BRIEF DESCRIPTION OF THE DRAWINGS
 FIG. 1 is a schematic sectional view of a simple "toe-up" horizontal bore hole unloading system consistent with the embodiments disclosed herein. "Toe-up" indicates that the end of the horizontal wellbore is higher than the heel portion.
 FIG. 2A is a schematic sectional view of one placement of multi-conduit as disclosed herein.
 FIG. 2B is a schematic sectional view of an alternative placement of multi- conduit as disclosed herein.
 FIG. 2C is a schematic sectional view of another alternative placement of multi- conduit as disclosed herein.
 FIG. 3 A is a sectional view of an embodiment of an in-line intake port as disclosed herein.
 FIG. 3B is a sectional view of an embodiment of a terminal intake port as disclosed herein.
 FIG. 3C is a sectional view of an alternative embodiment of a terminal intake port.
 FIG. 4 A is a schematic sectional view of a terminal vent housing as described herein. It includes an internal U-tube to allow fluids to circulate from one conduit to the others.
 FIG. 4B is a schematic sectional view of an in-line vent situated at a local high spot within the horizontal section.
 FIG. 5 is a schematic sectional view of portions of the disclosed system installed in an undulating horizontal bore hole.
 Unless otherwise indicated, all numbers expressing quantities of ingredients, dimensions reaction conditions and so forth used in the specification and claims are to be understood as being modified in all instances by the term "about".
 In this application and the claims, the use of the singular includes the plural unless specifically stated otherwise. In addition, use of "or" means "and/or" unless stated otherwise. Moreover, the use of the term "including", as well as other forms, such as "includes" and "included", is not limiting. Also, terms such as "element" or "component" encompass both elements and components comprising one unit and elements and components that comprise more than one unit unless specifically stated otherwise.
 FIG. 1 shows selected elements of one embodiment of a liquid lifting system 10 as disclosed herein. The system 10 is positioned substantially within the horizontal portion of a bore hole 12. The bore hole 12 extends from ground level down around a heel portion 14 to the toe portion 16 of the well trajectory. The oil and /or gas formation is denoted by strata 18.

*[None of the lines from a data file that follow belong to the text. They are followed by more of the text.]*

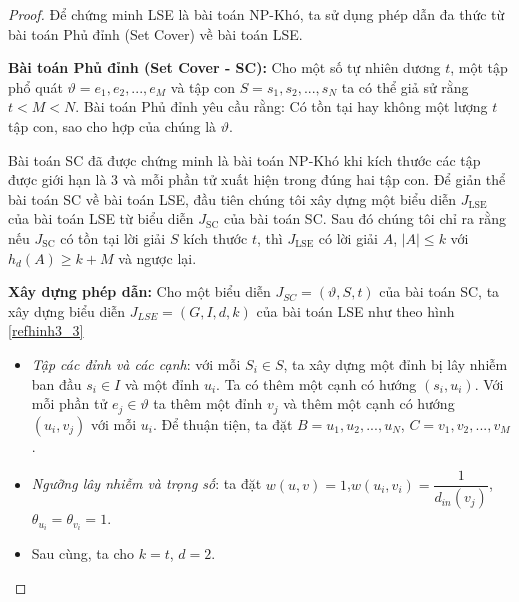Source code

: \begin{proof}
	Để chứng minh LSE là bài toán NP-Khó, ta sử dụng phép dẫn đa thức từ bài toán Phủ đỉnh (Set Cover) về bài toán LSE. 
	
	{\bfseries Bài toán Phủ đỉnh (Set Cover - SC):} Cho một số tự nhiên dương $t$, một tập phổ quát $\vartheta = {e_{1}, e_{2}, ... ,e_{M}}$ và tập con $S = {s_{1}, s_{2}, ... , s_{N}}$ ta có thể giả sử rằng $t < M < N$. Bài toán Phủ đỉnh yêu cầu rằng: Có tồn tại hay không một lượng $t$ tập con, sao cho hợp của chúng là $\vartheta$.
	
	Bài toán SC đã được chứng minh là bài toán NP-Khó khi kích thước các tập được giới hạn là 3 và mỗi phần tử xuất hiện trong đúng hai tập con. Để giản thể bài toán SC về bài toán LSE, đầu tiên chúng tôi xây dựng một biểu diễn $J_{\text{LSE}}$ của bài toán LSE từ biểu diễn $J_{\text{SC}}$ của bài toán SC. Sau đó chúng tôi chỉ ra rằng nếu $J_{\text{SC}}$ có tồn tại lời giải $S$ kích thước $t$, thì $J_{\text{LSE}}$ có lời giải $A$, $| A | \leq k$ với $h_{d}(A) \geq k + M$ và ngược lại.
	
	{\bfseries Xây dựng phép dẫn:} Cho một biểu diễn $J_{SC} = (\vartheta, S, t)$ của bài toán SC, ta xây dựng biểu diễn $J_{LSE} = (G, I, d, k)$ của bài toán LSE như theo hình \ref{refhinh3_3}
	\begin {itemize}
	\item {\itshape Tập các đỉnh và các cạnh}: với mỗi $S_{i} \in S$, ta xây dựng một đỉnh bị lây nhiễm ban đầu $s_{i} \in I$ và một đỉnh $u_{i}$. Ta có thêm một cạnh có hướng $(s_{i}, u_{i})$. Với mỗi phần tử $e_{j} \in \vartheta$ ta thêm một đỉnh $v_{j}$ và thêm một cạnh có hướng $(u_{i},v_{j})$ với mỗi $u_{i}$. Để thuận tiện, ta đặt $B = {u_{1}, u_{2}, ... , u_{N}}$, $C = {v_{1}, v_{2}, ... , v_{M}}$.
	
	\item {\itshape Ngưỡng lây nhiễm và trọng số}: ta đặt $w(u,v) = 1$,\linebreak $w(u_{i}, v_{i}) = \dfrac{1}{d_{in}(v_{j})}$, $\theta_{u_{i}} = \theta_{v_{i}} = 1$.
	
	\item Sau cùng, ta cho $k = t$, $d = 2$. 		
	

\end{itemize}
\end{proof}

Hydrocarbon flow enters the wellbore from a plurality of perforations 20 at selected locations along the bore hole casing 22, and fills horizontal section of said wellbore with gas and liquids. As used herein, the term hydrocarbon collectively describes oil or liquid hydrocarbons of any nature, gaseous hydrocarbons and any combination of oil and gas hydrocarbons. In general, as liquid enters a multi-conduit 24 through check valves in each of one or more in-line intake port housings 34 as disclosed herein. The structure and operation of the multi-conduit 24 and intake port housings 34 are described in detail below. As used herein, "liquid" includes water, oil or any combination of water and oil. The horizontal section of the multi-conduit 24 fills with liquid. As described in detail below, trapped gas in the multi-conduit 24 is vented from a vent housing 52 through a central pipe of the multi-conduit. The one or more vent housings 52 will be typically be located at the highest point(s) in the horizontal section of the wellbore and will have a U-tube connection that allows passage of fluids from one outside conduit to the other.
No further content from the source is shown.